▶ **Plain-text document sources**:
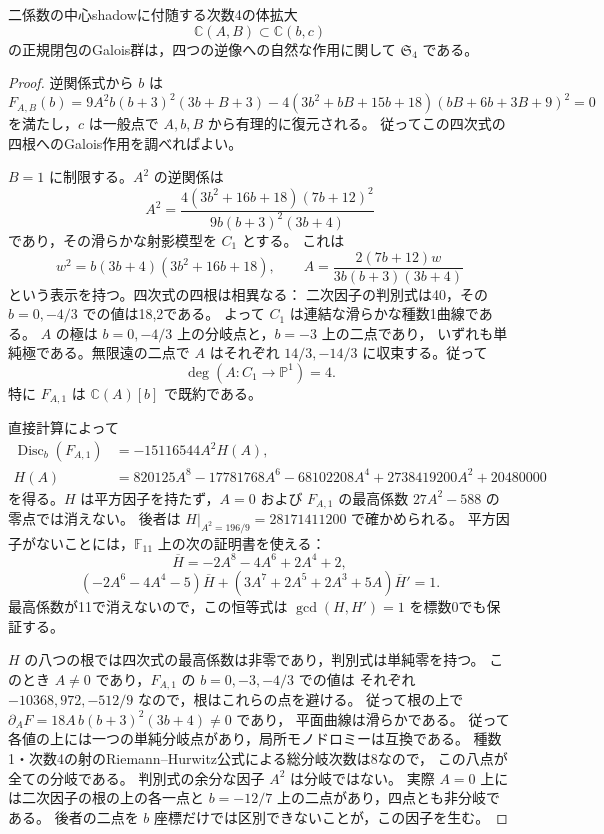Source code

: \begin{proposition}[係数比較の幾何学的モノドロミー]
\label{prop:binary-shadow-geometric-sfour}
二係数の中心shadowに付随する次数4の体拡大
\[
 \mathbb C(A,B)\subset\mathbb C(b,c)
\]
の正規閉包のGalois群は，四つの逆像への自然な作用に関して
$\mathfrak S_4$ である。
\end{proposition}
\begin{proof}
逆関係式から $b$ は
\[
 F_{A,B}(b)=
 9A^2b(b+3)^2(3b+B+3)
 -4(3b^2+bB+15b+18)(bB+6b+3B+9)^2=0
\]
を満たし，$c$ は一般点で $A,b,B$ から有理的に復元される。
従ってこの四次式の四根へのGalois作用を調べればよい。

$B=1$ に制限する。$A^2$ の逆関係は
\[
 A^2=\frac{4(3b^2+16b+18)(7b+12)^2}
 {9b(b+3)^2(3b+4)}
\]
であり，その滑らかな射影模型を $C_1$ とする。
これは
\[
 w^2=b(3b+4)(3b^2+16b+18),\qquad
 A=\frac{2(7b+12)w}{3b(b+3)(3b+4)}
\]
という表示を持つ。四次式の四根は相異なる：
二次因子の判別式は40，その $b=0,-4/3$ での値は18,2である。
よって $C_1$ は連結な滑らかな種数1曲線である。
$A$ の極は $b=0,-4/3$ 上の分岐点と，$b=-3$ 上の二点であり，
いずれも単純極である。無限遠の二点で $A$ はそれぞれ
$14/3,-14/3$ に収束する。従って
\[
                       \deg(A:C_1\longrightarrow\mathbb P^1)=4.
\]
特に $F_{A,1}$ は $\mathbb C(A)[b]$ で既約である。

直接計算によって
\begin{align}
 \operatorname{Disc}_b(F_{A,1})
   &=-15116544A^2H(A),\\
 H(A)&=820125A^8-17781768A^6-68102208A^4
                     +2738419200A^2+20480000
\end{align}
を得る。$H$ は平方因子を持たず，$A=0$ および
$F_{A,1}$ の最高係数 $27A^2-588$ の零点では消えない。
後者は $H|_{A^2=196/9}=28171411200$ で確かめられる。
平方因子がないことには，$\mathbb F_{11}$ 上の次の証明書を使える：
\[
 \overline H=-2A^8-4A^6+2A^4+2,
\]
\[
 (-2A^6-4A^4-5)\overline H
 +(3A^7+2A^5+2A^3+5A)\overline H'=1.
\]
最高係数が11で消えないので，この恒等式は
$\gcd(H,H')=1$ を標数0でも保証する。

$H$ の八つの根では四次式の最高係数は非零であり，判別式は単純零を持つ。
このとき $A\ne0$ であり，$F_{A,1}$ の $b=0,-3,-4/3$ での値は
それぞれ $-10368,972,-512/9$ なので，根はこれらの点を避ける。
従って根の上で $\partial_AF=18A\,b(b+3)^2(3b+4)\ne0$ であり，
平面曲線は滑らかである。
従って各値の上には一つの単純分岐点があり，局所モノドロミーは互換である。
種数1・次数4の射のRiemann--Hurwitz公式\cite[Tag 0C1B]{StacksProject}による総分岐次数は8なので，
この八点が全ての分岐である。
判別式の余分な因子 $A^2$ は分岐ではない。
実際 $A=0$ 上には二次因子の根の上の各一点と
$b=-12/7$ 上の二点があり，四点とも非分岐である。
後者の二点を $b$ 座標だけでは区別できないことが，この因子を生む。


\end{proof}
...
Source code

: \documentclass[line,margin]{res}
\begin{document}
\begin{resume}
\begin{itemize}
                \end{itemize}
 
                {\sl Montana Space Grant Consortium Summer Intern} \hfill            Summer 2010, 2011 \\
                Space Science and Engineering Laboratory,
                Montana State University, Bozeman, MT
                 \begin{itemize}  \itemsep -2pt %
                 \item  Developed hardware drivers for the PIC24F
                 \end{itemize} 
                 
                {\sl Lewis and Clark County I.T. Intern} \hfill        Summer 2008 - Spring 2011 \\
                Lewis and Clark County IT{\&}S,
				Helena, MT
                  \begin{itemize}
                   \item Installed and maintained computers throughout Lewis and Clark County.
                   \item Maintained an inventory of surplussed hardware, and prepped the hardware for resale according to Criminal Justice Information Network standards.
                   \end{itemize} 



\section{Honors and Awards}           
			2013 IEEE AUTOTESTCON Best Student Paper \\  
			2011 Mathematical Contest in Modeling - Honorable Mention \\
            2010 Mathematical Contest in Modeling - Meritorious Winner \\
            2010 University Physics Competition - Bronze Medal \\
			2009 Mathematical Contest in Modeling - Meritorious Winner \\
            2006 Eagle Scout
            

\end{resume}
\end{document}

▶ **Activity**: Copy every line of the data that holds the string "overline".

▶ **Your solution**:
 \overline H=-2A^8-4A^6+2A^4+2,
 (-2A^6-4A^4-5)\overline H
 +(3A^7+2A^5+2A^3+5A)\overline H'=1.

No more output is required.